Und das Fazit unserer Analyse zeigt: Viele Details der Initiativen sind noch offen. Aber es zeichnet sich ab, dass die Kriterien der verschiedenen Label nur zum Teil übereinanderpassen. Eine Verzahnung ist nicht immer möglich, teilweise vielleicht auch nicht gewünscht.
Völlig offen ist fast überall, ob und vor allem wie auch mehr Geld für mehr Tierwohl bei den Landwirten auf den Höfen ankommt.
Label: Wirtschaft, Staat und Co.
Die Tierwohllabel lassen sich grob in drei Kategorien einteilen: Wirtschaftsgetragene, staatliche und weitere. Zu den weiteren Tierwohllabeln zählen zum Beispiel Regionalprogramme wie „BauernLiebe“ oder das Label „Für Mehr Tierschutz“ des Deutsches Tierschutzbundes. Diese sind eher in kleinen Segmenten unterwegs. Deshalb haben wir sie in dieser Analyse außen vorgelassen.

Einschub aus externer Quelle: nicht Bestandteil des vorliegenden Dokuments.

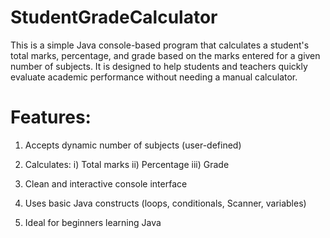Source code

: # StudentGradeCalculator
This is a simple Java console-based program that calculates a student's total marks, percentage, and grade based on the marks entered for a given number of subjects. It is designed to help students and teachers quickly evaluate academic performance without needing a manual calculator.

# Features:

1. Accepts dynamic number of subjects (user-defined)

2. Calculates:
i) Total marks
ii) Percentage
iii) Grade

3. Clean and interactive console interface

4. Uses basic Java constructs (loops, conditionals, Scanner, variables)

5. Ideal for beginners learning Java
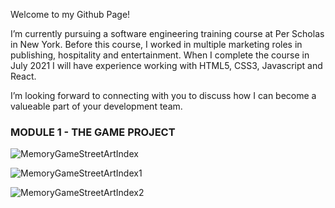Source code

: Welcome to my Github Page! 

I’m currently pursuing a software engineering training course at Per Scholas in New York. 
Before this course, I worked in multiple marketing roles in publishing, hospitality and entertainment. 
When I complete the course in July 2021 I will have experience working with HTML5, CSS3, Javascript and React. 

I’m looking forward to connecting with you to discuss how I can become a valueable part of your development team.


### MODULE 1 - THE GAME PROJECT

![MemoryGameStreetArtIndex](https://user-images.githubusercontent.com/80981810/116497642-dbf77600-a875-11eb-925e-42d34f7f51ed.png)

![MemoryGameStreetArtIndex1](https://user-images.githubusercontent.com/80981810/116497644-dc900c80-a875-11eb-8ce9-834e737dcb54.png)

![MemoryGameStreetArtIndex2](https://user-images.githubusercontent.com/80981810/116497645-dc900c80-a875-11eb-94dd-2392bc675133.png)

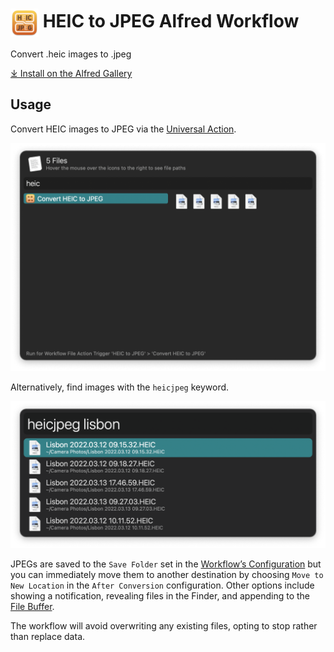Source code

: # <img src='Workflow/icon.png' width='45' align='center' alt='icon'> HEIC to JPEG Alfred Workflow

Convert .heic images to .jpeg

[⤓ Install on the Alfred Gallery](https://alfred.app/workflows/alfredapp/heic-to-jpeg)

## Usage

Convert HEIC images to JPEG via the [Universal Action](https://www.alfredapp.com/help/features/universal-actions/).

![Universal Action for converting HEIC](Workflow/images/about/ua.png)

Alternatively, find images with the `heicjpeg` keyword.

![Alfred search for HEIC images](Workflow/images/about/heicjpeg.png)

JPEGs are saved to the `Save Folder` set in the [Workflow’s Configuration](https://www.alfredapp.com/help/workflows/user-configuration/) but you can immediately move them to another destination by choosing `Move to New Location` in the `After Conversion` configuration. Other options include showing a notification, revealing files in the Finder, and appending to the [File Buffer](https://www.alfredapp.com/help/features/file-search/#file-buffer).

The workflow will avoid overwriting any existing files, opting to stop rather than replace data.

Die wirtschaftsgetragenen Label haben dagegen Auswirkungen auf fast alle Landwirte. Zu dieser Kategorie zählen (Übersicht):
QM Milch: Der QM Milch-Standard ist ein Label zur Sicherung der Produktqualität. Es wurde nach dem BSE-Skandal 2000 gegründet. Heute produzieren rund 90 % der deutschen Milcherzeuger nach diesen Kriterien, sagt QM Milch-Geschäftsführer Ludwig Börger. Das Label ist ausschließlich für Geschäftspartner sichtbar (B 2 B, business to business). Verbraucher sehen es auf den Milchverpackungen dagegen nicht, es ist somit kein B 2 C-Label (business to costumer). Das soll sich aber ändern.

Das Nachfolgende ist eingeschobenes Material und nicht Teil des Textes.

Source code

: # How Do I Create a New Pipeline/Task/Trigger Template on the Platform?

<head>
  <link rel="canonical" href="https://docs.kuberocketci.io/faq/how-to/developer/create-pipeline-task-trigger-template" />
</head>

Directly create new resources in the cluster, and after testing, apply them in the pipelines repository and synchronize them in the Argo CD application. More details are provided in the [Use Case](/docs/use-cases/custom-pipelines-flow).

QM Milch Tierwohl: Tierwohl und Nachhaltigkeit rücken immer mehr in den Fokus der Verbraucher. Deshalb ist das Programm QM-Tierwohl mit höheren Ansprüchen an Tierwohl und Nachhaltigkeit in Arbeit. Dieser Mehrwert soll auch auf den Verpackungen für Verbraucher sichtbar sein. Ludwig Börger plädiert dafür, dass die Branche nun selbst proaktiv eigene Tierwohlkriterien formuliert.
ITW Rindfleisch: Seit 2015 engagieren sich Landwirtschaft, Fleischwirtschaft und Lebensmittelhandel für mehr Tierwohl und eine entsprechende Entlohnung in der Schweine- sowie Geflügelhaltung. Das soll nun auch in der Rinderhaltung kommen. Die vorläufigen Kriterien stehen fest. Finanzierung und Organisation sind in Arbeit.
Haltungsform.de: Das Label vom LEH funktioniert anders: Es stuft bestehende Label sowie Programme in verschiedene Haltungsstufen ein. Für den Endkunden sichtbar sind die Haltungsstufen 1 bis 4 auf den Produkten.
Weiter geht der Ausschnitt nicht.